Go through the data line by line. Copy each one holding the string "shields".

Extracted records:
☆ ☆ ☆ ☆ ☆

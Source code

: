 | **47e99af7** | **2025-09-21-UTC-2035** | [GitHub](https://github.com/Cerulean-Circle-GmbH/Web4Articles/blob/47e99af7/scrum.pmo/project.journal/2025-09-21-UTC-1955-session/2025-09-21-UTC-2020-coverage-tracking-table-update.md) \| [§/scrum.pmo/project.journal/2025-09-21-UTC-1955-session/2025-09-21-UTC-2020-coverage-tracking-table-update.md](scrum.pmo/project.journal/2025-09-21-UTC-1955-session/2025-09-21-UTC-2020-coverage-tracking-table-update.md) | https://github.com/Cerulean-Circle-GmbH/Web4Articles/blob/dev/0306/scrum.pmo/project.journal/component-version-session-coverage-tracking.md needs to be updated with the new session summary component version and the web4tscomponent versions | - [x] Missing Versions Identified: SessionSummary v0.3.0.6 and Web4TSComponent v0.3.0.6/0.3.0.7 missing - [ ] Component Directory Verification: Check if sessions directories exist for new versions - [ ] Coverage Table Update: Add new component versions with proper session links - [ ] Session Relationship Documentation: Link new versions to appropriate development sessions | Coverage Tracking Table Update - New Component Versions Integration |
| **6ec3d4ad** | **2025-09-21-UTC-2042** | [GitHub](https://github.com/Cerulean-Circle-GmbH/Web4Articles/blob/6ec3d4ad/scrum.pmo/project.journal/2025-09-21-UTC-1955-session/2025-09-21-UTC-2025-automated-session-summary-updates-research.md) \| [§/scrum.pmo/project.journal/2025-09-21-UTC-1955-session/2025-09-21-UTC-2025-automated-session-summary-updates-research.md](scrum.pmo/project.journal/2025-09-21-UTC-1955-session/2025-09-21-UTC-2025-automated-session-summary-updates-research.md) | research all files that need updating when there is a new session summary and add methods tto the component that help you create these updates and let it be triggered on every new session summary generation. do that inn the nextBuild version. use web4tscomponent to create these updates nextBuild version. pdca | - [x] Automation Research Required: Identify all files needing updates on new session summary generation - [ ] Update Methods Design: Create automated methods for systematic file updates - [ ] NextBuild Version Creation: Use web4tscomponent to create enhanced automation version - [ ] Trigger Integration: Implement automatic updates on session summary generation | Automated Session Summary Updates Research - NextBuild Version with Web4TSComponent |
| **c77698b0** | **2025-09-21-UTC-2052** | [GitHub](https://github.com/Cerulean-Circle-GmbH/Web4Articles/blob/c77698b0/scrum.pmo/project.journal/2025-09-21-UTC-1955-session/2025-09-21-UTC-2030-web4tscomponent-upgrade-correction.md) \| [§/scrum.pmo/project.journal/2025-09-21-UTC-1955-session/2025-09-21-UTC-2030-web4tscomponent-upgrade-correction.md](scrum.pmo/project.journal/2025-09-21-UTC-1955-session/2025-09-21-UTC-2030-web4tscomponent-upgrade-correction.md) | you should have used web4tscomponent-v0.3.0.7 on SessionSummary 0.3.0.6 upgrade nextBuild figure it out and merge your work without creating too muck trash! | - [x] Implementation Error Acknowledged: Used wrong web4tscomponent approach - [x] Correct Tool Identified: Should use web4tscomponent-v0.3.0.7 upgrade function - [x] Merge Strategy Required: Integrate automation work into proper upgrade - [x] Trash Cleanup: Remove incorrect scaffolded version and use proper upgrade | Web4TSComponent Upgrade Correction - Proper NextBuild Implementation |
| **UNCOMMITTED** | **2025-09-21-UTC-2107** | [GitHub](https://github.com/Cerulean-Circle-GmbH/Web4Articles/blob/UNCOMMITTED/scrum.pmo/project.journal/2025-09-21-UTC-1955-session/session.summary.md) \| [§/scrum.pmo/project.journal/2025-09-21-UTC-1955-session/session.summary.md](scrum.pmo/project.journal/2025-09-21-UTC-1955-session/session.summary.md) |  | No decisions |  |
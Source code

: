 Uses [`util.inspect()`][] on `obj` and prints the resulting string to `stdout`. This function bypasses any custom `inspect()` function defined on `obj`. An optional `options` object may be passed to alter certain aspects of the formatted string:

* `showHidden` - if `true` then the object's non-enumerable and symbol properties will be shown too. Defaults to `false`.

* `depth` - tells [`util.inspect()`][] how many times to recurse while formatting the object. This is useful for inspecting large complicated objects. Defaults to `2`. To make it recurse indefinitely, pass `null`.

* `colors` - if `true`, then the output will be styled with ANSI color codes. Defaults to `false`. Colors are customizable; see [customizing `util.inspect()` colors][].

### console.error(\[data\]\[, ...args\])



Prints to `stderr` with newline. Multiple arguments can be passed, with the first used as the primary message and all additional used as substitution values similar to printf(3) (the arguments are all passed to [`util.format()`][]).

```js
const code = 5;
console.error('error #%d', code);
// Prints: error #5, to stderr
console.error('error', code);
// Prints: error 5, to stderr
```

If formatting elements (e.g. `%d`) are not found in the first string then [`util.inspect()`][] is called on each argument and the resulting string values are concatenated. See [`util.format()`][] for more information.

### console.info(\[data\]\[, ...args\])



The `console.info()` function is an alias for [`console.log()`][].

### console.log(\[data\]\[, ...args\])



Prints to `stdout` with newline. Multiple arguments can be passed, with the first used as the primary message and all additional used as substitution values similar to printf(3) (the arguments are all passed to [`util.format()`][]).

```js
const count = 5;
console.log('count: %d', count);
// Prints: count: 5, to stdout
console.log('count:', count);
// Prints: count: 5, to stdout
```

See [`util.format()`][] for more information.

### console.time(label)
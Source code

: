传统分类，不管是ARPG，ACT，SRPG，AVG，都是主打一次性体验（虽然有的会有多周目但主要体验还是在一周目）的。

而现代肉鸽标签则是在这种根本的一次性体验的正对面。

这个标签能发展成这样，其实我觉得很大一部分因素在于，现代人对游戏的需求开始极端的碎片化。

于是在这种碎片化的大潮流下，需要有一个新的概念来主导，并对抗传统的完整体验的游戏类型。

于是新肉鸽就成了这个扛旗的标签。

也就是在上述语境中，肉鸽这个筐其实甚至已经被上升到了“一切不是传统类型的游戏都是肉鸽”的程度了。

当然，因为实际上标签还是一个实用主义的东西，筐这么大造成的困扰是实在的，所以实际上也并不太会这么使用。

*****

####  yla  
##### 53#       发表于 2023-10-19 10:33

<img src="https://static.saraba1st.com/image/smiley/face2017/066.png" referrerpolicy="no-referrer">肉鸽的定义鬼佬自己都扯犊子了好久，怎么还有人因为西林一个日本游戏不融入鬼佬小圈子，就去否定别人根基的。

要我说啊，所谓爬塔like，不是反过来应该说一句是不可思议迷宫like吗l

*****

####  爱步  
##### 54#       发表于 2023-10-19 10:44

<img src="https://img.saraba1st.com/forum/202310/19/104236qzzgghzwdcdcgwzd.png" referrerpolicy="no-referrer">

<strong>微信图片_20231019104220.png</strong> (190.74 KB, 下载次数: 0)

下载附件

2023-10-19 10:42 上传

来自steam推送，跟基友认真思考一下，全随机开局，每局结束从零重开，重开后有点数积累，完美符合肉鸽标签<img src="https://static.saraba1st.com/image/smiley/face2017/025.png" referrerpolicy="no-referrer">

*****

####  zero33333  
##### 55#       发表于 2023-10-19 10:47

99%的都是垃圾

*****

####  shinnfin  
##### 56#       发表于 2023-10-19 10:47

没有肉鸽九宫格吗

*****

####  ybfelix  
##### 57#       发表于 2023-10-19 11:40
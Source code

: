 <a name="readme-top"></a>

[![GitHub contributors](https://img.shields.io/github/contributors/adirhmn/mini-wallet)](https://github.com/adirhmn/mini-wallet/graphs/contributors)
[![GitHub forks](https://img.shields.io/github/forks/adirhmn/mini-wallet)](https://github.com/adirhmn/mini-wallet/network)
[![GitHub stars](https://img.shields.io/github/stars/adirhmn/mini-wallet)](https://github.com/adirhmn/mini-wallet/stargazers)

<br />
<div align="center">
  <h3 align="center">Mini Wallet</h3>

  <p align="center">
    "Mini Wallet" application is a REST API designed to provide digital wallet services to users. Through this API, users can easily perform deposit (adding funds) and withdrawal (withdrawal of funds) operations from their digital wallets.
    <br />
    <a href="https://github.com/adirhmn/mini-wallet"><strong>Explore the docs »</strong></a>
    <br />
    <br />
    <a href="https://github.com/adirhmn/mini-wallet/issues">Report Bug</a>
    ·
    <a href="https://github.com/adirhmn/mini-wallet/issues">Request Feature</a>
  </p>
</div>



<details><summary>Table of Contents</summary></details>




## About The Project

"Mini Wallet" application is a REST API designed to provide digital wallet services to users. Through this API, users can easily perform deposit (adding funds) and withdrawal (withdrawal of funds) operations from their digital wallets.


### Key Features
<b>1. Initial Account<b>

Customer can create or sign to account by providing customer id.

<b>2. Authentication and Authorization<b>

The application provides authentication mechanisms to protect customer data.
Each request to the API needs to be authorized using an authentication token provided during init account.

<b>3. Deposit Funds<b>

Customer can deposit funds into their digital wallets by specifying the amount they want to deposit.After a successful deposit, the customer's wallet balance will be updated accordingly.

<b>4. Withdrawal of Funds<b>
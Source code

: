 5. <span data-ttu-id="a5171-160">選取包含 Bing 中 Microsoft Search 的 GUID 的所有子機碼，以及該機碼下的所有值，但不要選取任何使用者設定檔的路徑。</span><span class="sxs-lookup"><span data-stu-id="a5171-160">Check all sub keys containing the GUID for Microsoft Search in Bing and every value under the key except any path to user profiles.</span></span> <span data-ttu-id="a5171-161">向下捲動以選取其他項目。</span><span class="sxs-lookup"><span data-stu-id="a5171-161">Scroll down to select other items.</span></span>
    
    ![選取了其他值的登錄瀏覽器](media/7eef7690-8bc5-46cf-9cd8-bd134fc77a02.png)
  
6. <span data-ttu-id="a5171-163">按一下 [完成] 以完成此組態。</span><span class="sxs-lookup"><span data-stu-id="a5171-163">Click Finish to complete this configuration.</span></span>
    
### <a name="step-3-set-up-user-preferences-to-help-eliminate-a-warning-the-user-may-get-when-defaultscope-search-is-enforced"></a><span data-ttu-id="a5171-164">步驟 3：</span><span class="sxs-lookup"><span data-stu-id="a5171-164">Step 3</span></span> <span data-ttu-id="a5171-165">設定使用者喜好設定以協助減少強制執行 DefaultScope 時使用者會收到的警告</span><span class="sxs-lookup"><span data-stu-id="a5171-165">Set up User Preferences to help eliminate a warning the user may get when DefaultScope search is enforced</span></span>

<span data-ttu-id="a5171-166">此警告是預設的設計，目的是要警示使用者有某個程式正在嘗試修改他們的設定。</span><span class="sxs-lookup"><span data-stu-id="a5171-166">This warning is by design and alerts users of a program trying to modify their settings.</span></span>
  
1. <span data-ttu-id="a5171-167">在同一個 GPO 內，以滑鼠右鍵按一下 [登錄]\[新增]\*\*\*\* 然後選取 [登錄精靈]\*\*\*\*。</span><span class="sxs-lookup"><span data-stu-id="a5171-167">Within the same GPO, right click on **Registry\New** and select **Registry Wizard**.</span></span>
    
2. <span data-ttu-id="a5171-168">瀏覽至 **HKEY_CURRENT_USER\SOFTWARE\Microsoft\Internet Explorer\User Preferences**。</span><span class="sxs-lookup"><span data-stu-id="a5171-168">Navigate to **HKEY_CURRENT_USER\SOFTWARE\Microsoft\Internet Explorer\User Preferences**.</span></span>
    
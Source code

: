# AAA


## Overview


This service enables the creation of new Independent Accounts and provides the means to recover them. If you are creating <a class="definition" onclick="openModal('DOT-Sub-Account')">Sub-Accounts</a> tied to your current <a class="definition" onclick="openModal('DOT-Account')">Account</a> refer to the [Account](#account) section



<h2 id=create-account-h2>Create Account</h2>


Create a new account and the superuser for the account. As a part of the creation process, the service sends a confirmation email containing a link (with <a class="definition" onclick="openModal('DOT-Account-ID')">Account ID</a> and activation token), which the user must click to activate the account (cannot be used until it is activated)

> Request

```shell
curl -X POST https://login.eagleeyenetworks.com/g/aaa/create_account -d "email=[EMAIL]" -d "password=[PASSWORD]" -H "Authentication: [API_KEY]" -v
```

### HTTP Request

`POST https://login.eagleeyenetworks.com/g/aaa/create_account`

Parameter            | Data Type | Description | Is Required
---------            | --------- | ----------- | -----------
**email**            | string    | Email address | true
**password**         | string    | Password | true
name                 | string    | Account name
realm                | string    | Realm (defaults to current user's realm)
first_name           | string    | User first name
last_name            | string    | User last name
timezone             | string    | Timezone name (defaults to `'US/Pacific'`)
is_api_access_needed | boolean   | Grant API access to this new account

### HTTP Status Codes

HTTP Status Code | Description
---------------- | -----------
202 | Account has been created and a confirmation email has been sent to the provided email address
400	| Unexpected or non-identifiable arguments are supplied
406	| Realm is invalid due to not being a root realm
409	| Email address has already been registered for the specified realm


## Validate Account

☆ ☆ ☆ ☆ ☆

— EXPECTED ANSWER —
[![GitHub contributors](https://img.shields.io/github/contributors/adirhmn/mini-wallet)](https://github.com/adirhmn/mini-wallet/graphs/contributors)
[![GitHub forks](https://img.shields.io/github/forks/adirhmn/mini-wallet)](https://github.com/adirhmn/mini-wallet/network)
[![GitHub stars](https://img.shields.io/github/stars/adirhmn/mini-wallet)](https://github.com/adirhmn/mini-wallet/stargazers)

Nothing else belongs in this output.